Megatrend Nachhaltigkeit

Journalist: Chan Sidki-Lundius

Umwelt- und Klimaschutz, und damit einhergehend Ressourcenschutz, sind zu einer globalen Herausforderung geworden. Die Verpackungsindustrie stellt sich dieser Herausforderung.

Zum Tag der Verpackung am 4. Juni hat das Deutsche Verpackungsinstitut (dvi) Konsumenten gefragt, was eine gute Verpackung ausmacht. Das Ergebnis der Social-Media-Aktion: Neben Hygiene, Convenience und Design ist Konsumenten vor allem Nachhaltigkeit wichtig, selbst in Corona-Zeiten. Zu den eingereichten positiven Verpa-ckungsbeispielen gehörten neben Hygiene-Spendern und Einmachgläsern auch Obstnetze, Mehrwegbehälter für Speisen „to go“ sowie Flaschen und Beutel für Milch. Auch innovative Faltschachteln für Seife, Parfum und Tee waren dabei. „Bei aller Vielfalt wurde deutlich, dass der Nachhaltigkeitsaspekt eine herausragende Bedeutung hat – und zwar für Konsumenten und Unternehmen. Unter den eingereichten Verpackungen finden sich Lösungen für Mehrweg und Mehrfachverwendungen, Reduzierung von Verpackungsaufwand, Einsatz nachwachsender Rohstoffe, Recyclingfähigkeit und anderes mehr. Für uns ist das ein klares Zeichen, dass Nachhaltigkeit und Kreislauffähigkeit auch in Zukunft eine zentrale Rolle spielen müssen“, kommentiert dvi- Geschäftsführerin Kim Cheng.

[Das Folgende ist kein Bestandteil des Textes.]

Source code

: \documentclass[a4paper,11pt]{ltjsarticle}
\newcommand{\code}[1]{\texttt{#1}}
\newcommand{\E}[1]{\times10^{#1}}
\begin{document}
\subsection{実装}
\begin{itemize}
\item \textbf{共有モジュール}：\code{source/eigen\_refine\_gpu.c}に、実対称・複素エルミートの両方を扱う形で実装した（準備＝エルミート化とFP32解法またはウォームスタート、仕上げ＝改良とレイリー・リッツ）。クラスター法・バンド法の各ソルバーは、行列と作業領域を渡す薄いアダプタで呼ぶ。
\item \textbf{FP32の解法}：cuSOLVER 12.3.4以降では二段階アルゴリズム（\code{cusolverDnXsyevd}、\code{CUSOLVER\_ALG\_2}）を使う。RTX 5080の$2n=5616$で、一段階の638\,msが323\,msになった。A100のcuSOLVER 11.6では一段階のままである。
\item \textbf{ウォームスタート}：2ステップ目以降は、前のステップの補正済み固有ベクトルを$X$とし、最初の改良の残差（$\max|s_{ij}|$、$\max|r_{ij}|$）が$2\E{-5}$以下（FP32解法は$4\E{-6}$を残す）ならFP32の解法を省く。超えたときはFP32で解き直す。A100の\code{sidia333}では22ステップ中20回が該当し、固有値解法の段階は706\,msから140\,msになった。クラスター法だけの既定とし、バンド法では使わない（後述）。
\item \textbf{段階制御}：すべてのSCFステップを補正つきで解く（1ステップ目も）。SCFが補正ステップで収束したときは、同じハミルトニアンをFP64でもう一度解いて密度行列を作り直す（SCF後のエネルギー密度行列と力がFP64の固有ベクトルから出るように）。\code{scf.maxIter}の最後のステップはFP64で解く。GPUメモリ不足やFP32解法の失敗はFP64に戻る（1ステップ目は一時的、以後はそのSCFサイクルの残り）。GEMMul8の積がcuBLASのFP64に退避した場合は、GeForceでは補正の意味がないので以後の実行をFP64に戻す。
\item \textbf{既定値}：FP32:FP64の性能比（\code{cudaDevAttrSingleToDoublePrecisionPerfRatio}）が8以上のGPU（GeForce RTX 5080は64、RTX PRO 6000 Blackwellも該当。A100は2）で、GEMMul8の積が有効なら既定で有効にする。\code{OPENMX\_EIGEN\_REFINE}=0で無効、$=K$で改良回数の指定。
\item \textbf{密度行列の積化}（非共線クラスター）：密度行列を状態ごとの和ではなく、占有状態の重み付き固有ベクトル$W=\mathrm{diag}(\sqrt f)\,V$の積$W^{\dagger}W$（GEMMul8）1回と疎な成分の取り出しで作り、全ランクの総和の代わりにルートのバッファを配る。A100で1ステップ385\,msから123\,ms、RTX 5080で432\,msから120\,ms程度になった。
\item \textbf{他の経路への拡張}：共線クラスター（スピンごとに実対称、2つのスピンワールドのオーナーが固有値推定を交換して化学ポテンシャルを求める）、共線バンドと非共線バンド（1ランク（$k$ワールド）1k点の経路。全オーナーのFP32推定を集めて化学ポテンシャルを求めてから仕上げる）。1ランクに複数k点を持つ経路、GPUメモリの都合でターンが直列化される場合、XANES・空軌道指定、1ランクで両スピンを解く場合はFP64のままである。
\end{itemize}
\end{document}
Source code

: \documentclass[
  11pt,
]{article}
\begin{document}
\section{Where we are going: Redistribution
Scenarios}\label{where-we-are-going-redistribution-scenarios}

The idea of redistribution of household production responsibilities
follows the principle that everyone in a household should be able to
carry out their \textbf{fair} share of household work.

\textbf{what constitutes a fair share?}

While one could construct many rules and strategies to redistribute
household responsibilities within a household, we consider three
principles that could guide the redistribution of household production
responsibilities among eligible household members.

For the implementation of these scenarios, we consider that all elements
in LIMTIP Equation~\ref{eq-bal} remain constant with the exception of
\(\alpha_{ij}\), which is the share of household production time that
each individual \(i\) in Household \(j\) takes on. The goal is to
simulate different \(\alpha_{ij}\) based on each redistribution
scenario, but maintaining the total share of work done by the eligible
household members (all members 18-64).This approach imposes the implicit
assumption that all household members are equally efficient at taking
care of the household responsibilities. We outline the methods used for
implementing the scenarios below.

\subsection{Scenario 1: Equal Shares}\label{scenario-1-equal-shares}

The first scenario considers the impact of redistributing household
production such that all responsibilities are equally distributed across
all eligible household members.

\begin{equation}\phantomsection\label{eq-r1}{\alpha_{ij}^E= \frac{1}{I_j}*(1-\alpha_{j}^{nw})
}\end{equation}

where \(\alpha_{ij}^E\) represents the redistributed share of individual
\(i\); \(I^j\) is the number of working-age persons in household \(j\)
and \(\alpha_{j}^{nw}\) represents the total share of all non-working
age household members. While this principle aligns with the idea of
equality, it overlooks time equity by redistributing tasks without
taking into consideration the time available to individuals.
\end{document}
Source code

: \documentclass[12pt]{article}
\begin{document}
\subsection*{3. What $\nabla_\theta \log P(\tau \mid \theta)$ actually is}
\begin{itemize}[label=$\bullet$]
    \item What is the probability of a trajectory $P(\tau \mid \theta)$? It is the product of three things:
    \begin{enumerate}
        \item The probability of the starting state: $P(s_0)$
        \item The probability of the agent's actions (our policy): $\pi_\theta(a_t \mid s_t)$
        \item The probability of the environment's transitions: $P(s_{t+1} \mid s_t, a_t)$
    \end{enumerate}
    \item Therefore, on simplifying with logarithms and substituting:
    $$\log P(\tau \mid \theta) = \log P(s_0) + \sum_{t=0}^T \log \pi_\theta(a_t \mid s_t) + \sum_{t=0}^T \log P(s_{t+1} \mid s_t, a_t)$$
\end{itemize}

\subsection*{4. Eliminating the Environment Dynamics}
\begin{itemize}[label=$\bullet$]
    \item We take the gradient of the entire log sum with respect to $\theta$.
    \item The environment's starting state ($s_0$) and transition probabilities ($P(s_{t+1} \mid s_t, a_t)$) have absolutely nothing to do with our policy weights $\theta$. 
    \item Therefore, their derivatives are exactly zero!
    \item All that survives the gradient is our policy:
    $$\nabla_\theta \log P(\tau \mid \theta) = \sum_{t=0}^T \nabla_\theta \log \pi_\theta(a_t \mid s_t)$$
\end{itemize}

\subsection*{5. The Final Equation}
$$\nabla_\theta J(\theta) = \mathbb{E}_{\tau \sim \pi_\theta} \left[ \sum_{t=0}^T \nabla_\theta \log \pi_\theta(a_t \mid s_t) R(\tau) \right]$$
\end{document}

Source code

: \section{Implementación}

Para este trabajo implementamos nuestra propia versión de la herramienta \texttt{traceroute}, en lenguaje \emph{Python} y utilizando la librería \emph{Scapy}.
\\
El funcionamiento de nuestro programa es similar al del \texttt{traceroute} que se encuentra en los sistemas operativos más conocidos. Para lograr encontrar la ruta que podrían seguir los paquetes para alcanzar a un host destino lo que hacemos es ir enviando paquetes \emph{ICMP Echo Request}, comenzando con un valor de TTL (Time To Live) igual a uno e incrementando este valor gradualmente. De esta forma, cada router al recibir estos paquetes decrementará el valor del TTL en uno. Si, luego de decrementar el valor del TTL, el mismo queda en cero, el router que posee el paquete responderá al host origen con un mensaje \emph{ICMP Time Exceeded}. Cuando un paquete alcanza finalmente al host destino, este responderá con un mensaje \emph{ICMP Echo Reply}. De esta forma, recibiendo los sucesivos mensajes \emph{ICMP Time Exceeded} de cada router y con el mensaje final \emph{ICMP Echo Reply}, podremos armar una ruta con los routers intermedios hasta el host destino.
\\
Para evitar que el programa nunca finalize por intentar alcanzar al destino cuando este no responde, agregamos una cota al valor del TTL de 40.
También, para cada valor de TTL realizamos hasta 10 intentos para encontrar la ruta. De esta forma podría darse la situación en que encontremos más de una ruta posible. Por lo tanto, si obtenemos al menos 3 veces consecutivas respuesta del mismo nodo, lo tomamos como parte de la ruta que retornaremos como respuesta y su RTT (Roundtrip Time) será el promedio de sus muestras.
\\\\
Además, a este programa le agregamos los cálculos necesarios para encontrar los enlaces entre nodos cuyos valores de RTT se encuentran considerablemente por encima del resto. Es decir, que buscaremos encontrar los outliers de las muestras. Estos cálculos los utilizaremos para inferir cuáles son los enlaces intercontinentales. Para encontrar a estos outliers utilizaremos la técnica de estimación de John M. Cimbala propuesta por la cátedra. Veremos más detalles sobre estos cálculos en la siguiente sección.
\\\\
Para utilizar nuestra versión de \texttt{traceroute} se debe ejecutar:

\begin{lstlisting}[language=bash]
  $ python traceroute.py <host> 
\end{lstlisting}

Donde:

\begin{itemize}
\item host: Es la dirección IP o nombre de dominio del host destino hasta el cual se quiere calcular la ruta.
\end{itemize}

Tatsächlich forscht beispielsweise die Lebensmittelbranche derzeit an alter-nativen Materialien, unter anderem auf Basis von Bambus, Gras, Zuckerrohr oder Maisstärke. Verbraucher honorieren dies. Dass sie zum Beispiel mehr Glas als je zuvor kaufen, ist auf ihr wachsendes Bewusstsein für Recyclingfähigkeit und Umweltverträglichkeit zurückzuführen. Glas ist zu 100 Prozent recyclingfähig, wird fast ausschließlich aus natürlichen Rohstoffen hergestellt und kann im geschlossenen Kreislauf unendlich oft wiederverwertet werden. Die Glassammlung und das Glasrecycling sollen aber weiter verbessert werden. Ein Beispiel: Zum ersten Mal überhaupt haben sich europäische Behälterglashersteller zusammen-geschlossen, um die weltweit erste große Hybrid-Elektro-Schmelzwanne zu bauen. Die zu 80 Prozent mit Ökostrom betriebene Schmelzpfanne, die bis 2022 in Betrieb gehen wird, soll in der Lage sein, alle Arten von Glas zusammen mit Recyclingglas zu schmelzen. Die angestrebte Reduzierung der CO2-Emissionen liegt bei 50 Prozent. Weitere positive Beispiele aus der Branche: Hoffmann Neopac, ein Anbieter von Verpackungen, entwickelt Monomaterial-Barriere-Tuben, die Schutz von Kosmetik-, Lebensmittel- und Pharmaprodukten bieten und mit bestehenden Recyclingverfahren übereinstimmen. Die Duo Plast AG, einer von zehn Preisträgern des PackTheFuture Award, setzt mit ihrer nachhaltigen Folieninnovation „Duo Earth 4“ wegweisende Akzente. In die Stretchfolie wird Post Consumer Regenerat (PCR) mit einem Anteil von mindestens 25 Prozent eingebaut – ohne Leistungsverluste in der Performance der Folie. Ebenfalls mit dem Award ausgezeichnet wurde Boxon für die Herstellung von Big Bags aus gebrauchten PET-Flaschen, mit denen die Umweltbelastung durch Kunststoffverpackungen verringert und Meeresverschmutzung vermieden werden soll. 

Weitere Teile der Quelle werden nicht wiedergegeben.